Chip contacts Bradley, revealing that the informant is Claire, her former assistant. Celine tells Alex that they have successfully confirmed that the leaked video was fake, saving her reputation. Cory reveals to Stella that he knows about her affair with Miles, as he found her lighter in his loft. To her shock, Cory agrees to keep her affair a secret in exchange for an overall deal at UBN.

==Development==
===Production===
The episode was written by executive producer Micah Schraft, and directed by executive producer Mimi Leder. This was Schraft's second writing credit, and Leder's 13th directing credit.

===Writing===
Showrunner Charlotte Stoudt explained that the writers were interested in exploring the theme of artificial intelligence, "AI is a massive, massive complex topic, so we tried to ask: How are people genuinely using it in newsrooms? Start there: what is our world thinking about AI? What is the world of journalism thinking? With all of our stories, unless the topic can bring out something emotionally resonant and challenge a character on a very personal level, then it doesn’t belong in the season. What happens when tech becomes a way to look in the mirror and ask: Who am I really? And, am I on the right path? There are many, many things we could have covered that we didn’t, that are in the world and are incredibly urgent."

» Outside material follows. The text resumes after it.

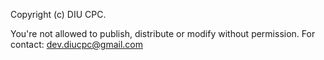 Copyright (c) DIU CPC.

You're not allowed to publish, distribute or modify without permission. For contact: dev.diucpc@gmail.com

Stoudt also confirmed Claire's return, saying "The show is always asking ‘How can you achieve change?’ Alex represents trying to change things from the inside. Bradley straddles inside and outside, and is a little split on either space. Claire is very definitely on the outside."

==Critical reviews==
"The Revolution Will Be Televised" received positive reviews from critics. Maggie Fremont of Vulture gave the episode a 3 star rating out of 5 and wrote, "In case it hasn't been obvious enough, The Morning Show makes clear in “The Revolution Will Be Televised” that the dynamic shared between the series and its audience is very much the audience going “This show is insane, what could be more batshit than this?” and The Morning Show going “Hold my beer.” And then it does something like have the Iranian government go after Alex Levy with deep fakes. The Iranian government. The more bonkers this series gets, the more I enjoy it, and that is simply my truth."

Kimberly Roots of TVLine wrote, "“He is risen,” Cory Ellison gleefully proclaims at the end of this week's The Morning Show. It's not lost on him (or us) that he's talking about himself in messianic terms; dude's never had a problem with self-esteem. This time, however I'll allow it, because he's actually on the cusp of pulling off the miraculous: a return to power at the network that ousted him last season."

Michel Ghanem of Elle wrote, "And just like that, Bradley is back at UBN. Personally, I'm still reeling from last week's bonkers episode, but I'm happily signing up for more chaos — we could all use some escapist television right now." Denis Kimathi of TV Fanatic gave the episode a 4.7 star rating out of 5 and wrote, "“The Revolution Shall Be Televised” is another fantastic hour of The Morning Show that deals with a pertinent issue and delivers drama. What more could we ask for?"